## EXERCISE DESCRIPTION
Work out how many lines in the material below hold the word "with". Write only the number.
⟨
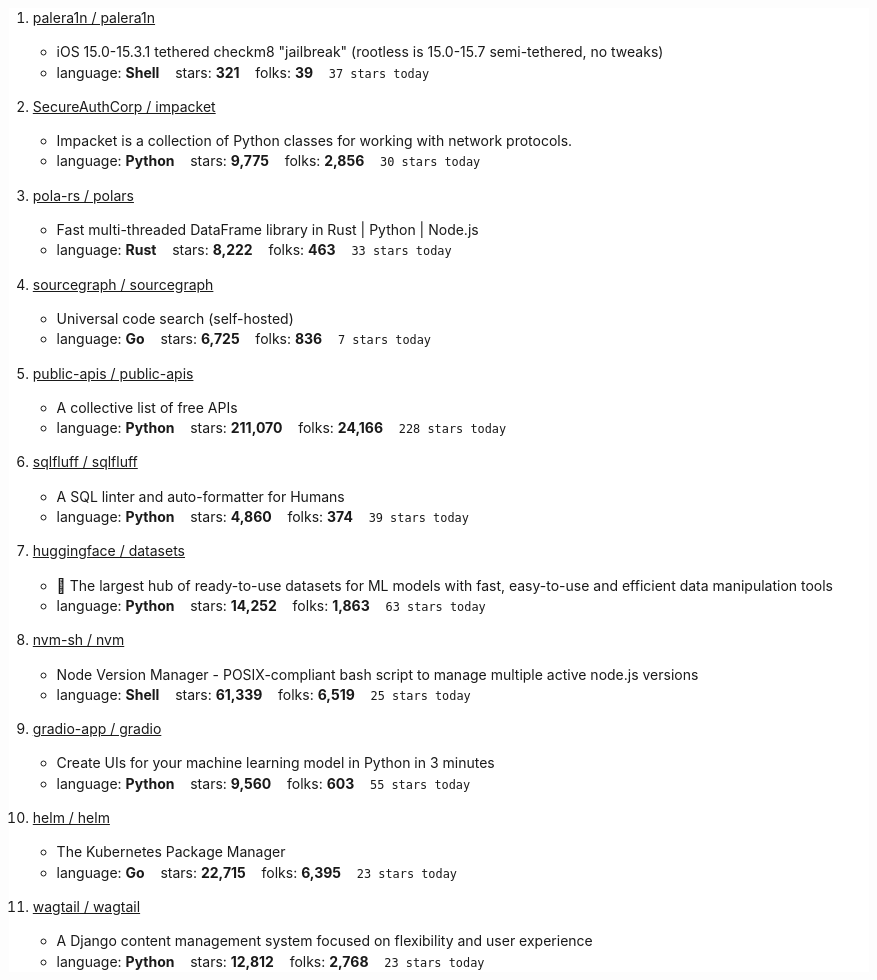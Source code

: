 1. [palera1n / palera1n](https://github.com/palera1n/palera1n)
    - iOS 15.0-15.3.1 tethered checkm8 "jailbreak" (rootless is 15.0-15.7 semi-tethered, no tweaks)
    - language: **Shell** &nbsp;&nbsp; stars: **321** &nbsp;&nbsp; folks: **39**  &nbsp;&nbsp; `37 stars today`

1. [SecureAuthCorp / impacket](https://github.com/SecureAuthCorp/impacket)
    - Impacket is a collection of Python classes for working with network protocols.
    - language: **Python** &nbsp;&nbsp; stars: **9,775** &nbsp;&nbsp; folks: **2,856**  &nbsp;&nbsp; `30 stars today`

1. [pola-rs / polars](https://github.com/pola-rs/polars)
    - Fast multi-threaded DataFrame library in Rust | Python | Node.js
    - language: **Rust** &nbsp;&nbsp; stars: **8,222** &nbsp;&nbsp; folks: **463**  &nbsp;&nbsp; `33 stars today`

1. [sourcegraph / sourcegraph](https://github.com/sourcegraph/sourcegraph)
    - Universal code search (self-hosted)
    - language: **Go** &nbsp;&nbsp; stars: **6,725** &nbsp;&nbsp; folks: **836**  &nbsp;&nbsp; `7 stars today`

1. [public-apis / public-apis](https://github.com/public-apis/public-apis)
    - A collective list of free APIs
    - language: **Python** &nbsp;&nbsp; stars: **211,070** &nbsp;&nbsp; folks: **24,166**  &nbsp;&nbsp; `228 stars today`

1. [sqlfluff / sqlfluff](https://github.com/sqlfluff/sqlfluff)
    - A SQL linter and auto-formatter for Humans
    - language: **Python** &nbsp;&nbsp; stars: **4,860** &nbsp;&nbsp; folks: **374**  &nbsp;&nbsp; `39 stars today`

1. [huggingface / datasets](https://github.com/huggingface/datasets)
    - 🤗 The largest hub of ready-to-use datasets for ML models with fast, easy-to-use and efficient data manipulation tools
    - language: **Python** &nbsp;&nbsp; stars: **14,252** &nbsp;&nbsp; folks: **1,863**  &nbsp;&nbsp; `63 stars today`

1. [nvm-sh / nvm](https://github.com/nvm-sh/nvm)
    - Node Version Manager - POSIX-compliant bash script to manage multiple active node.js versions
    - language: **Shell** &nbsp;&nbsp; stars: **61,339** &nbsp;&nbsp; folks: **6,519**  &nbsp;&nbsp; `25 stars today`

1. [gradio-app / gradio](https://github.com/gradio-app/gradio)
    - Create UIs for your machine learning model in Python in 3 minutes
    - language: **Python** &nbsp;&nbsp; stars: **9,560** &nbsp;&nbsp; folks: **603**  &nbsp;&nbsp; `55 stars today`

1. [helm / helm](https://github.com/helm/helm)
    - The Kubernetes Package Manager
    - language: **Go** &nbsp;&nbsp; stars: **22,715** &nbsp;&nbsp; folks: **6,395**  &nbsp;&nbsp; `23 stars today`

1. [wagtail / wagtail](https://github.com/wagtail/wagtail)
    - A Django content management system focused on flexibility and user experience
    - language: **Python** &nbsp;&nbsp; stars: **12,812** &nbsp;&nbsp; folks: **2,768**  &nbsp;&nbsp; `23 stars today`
⟩
## YOUR RESPONSE
2